En définitive, la FF3C va saisir l'Autorité de la concurrence en espérant que l'institution s'oppose au plafonnement des prix du carburant par TotalEnergies. L'autre souhait de la FF3C serait qu'en cas de blocage des prix, l'Autorité de la concurrence permette aux distributeurs concurrents de Total de pouvoir, eux aussi, profiter du même plafond lorsqu'ils achètent du carburant au géant pétrolier. En effet, en France, l'entreprise jouit d'une position particulière puisqu'il s'agit du seul groupe qui exerce à la fois des activités de production, de raffinage et de distribution de carburant. Concrètement, Total fournit une partie du carburant que l'on trouve dans les hypermarchés et dans les autres stations-services indépendantes.
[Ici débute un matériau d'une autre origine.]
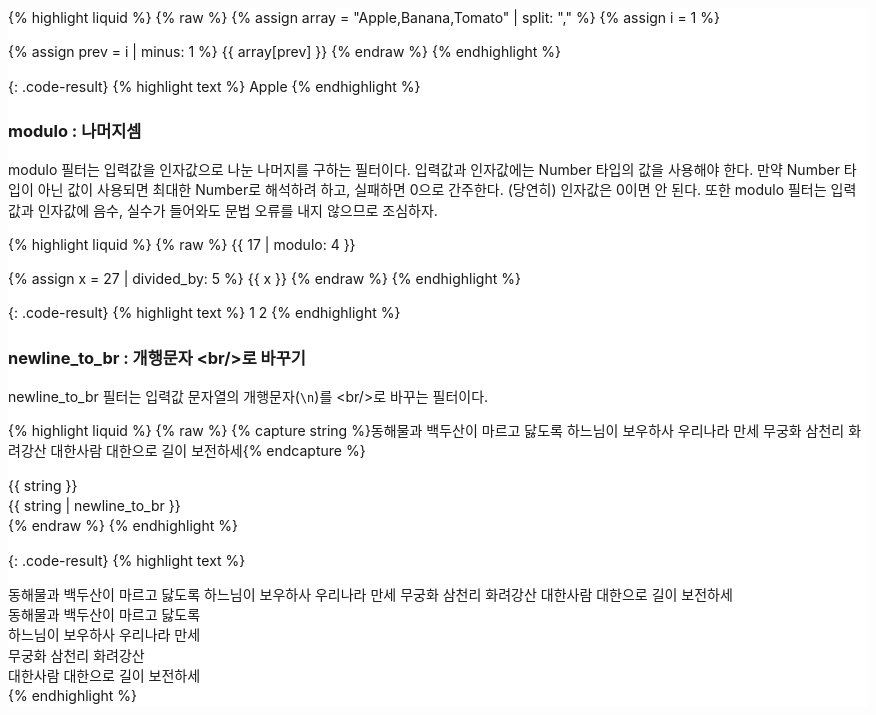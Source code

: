 {% highlight liquid %}
{% raw %}
{% assign array = "Apple,Banana,Tomato" | split: "," %}
{% assign i = 1 %}

{% assign prev = i | minus: 1 %}
{{ array[prev] }}
{% endraw %}
{% endhighlight %}

{: .code-result}
{% highlight text %}
Apple
{% endhighlight %}

### modulo : 나머지셈

modulo 필터는 입력값을 인자값으로 나눈 나머지를 구하는 필터이다. 입력값과 인자값에는 Number 타입의 값을 사용해야 한다. 만약 Number 타입이 아닌 값이 사용되면 최대한 Number로 해석하려 하고, 실패하면 0으로 간주한다. (당연히) 인자값은 0이면 안 된다. 또한 modulo 필터는 입력값과 인자값에 음수, 실수가 들어와도 문법 오류를 내지 않으므로 조심하자.

{% highlight liquid %}
{% raw %}
{{ 17 | modulo: 4 }}

{% assign x = 27 | divided_by: 5 %}
{{ x }}
{% endraw %}
{% endhighlight %}

{: .code-result}
{% highlight text %}
1
2
{% endhighlight %}

### newline_to_br : 개행문자 &lt;br/&gt;로 바꾸기

newline_to_br 필터는 입력값 문자열의 개행문자(`\n`)를 &lt;br/&gt;로 바꾸는 필터이다.

{% highlight liquid %}
{% raw %}
{% capture string %}동해물과 백두산이 마르고 닳도록
하느님이 보우하사 우리나라 만세
무궁화 삼천리 화려강산
대한사람 대한으로 길이 보전하세{% endcapture %}

<div>{{ string }}</div>

<div>{{ string | newline_to_br }}</div>
{% endraw %}
{% endhighlight %}

{: .code-result}
{% highlight text %}
<div>동해물과 백두산이 마르고 닳도록
하느님이 보우하사 우리나라 만세
무궁화 삼천리 화려강산
대한사람 대한으로 길이 보전하세</div>

<div>동해물과 백두산이 마르고 닳도록<br />
하느님이 보우하사 우리나라 만세<br />
무궁화 삼천리 화려강산<br />
대한사람 대한으로 길이 보전하세</div>
{% endhighlight %}


[^1]: C언어의 `NULL`, 파이썬의 `None`, JS의 `null` 혹은 `undefined`와 같은 개념이다.
[^2]: 하지만 Liquid에서는 빈 배열을 만드는 문법이 없어, 배열을 하나 만드려면 문자열을 잘라서 만드는 간접적인 방법을 써야 한다. 그래서 일반적으로 배열은 문자열 타입만을 담는다. Liquid가 HTML, 마크다운 문서 등을 포멧팅하는 목적으로 쓰인다는 점을 생각한다면, 문자열만 담을 수 있어도 사용하는데 아무 문제 없다.
[^3]: 괄호를 사용하면 문법 오류가 난다.
[^4]: `true or false and false == true or (false and false) == true or false == true`
[^5]: `true and false and false or true == true and (false and (false or true)) == true and (false and true) == true and false == false`
[^6]: 빈 String(`""`), 0(Number), 빈 Array도 `true`이다.
[^7]: C언어에서는 `case` 키워드를 사용한다.
[^8]: C언어에서는 `default` 키워드를 사용한다.
[^9]: 파이썬의 for 구문과 비슷하다.
[^10]: 예를 들어, `{% raw %}{% for number in numbers reversed offset: 2 limit: 3 %}{% endraw %}`는 되지만, `{% raw %}{% for number in numbers offset: 2 limit: 3 reversed %}{% endraw %}`는 문법 오류가 발생한다.
[^11]: 파이썬에서는 `start` 이상, `end` **미만**의 범위에서 반복한다.
[^12]: 몇몇 필터의 경우 `.` 기호로 적용할 수도 있다.
[^13]: 혹시나 싶어 사족을 달자면, 지킬은 **정적** 사이트 생성기이다. "now" 혹은 "today"는 빌드 시점에서의 현재 시간을 사용한다. 동적 사이트처럼 사용자가 웹 페이지에 접속할 때마다 현재 시간을 출력하는 것이 아니다.
[^14]: 즉, 1월 1일이 월, 화, 수, 목 중 하나이면
[^15]: 즉, 1월 1일이 금, 토, 일 중 하나이면
[^16]: 실수값에서 정수값으로의 전환은 ceil 필터를 사용하면 된다.
[^17]: 탭(tab), 띄어쓰기(space), 개행(newline) 등
[^19]: Number 타입인 경우 항상 8을 출력한다. Boolean, Nil 타입인 경우 항상 0을 출력한다.
[^20]: 상수를 출력할 때는 `.` 기호를 사용할 수 없다.
[^21]: 0부터 시작한다.
[^22]: 문자열이 뒤집히지는 않는다.
[^23]: 대문자는 소문자보다 정렬 순서가 빠르다. 즉, "A"가 "a"보다 앞에 위치한다.
[^24]: "A"와 "a"는 정렬 순서가 동일하다. 또한 "a"가 "B"가 보다 앞에 위치한다.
L'entreprise peut donc se permettre plus facilement de raboter ses tarifs. Toutefois, le groupe pétrolier ne doit pas "être en mesure d'utiliser cette position pour court-circuiter les stations-services indépendantes, qui restent nécessaires dans le maillage du réseau routier français en zones d'approvisionnement", affirme Frédéric Plan. Le délégué général de la FF3C aspire à ce que l'autorité de la concurrence se prononce le plus rapidement possible après le dépôt officiel de la saisie.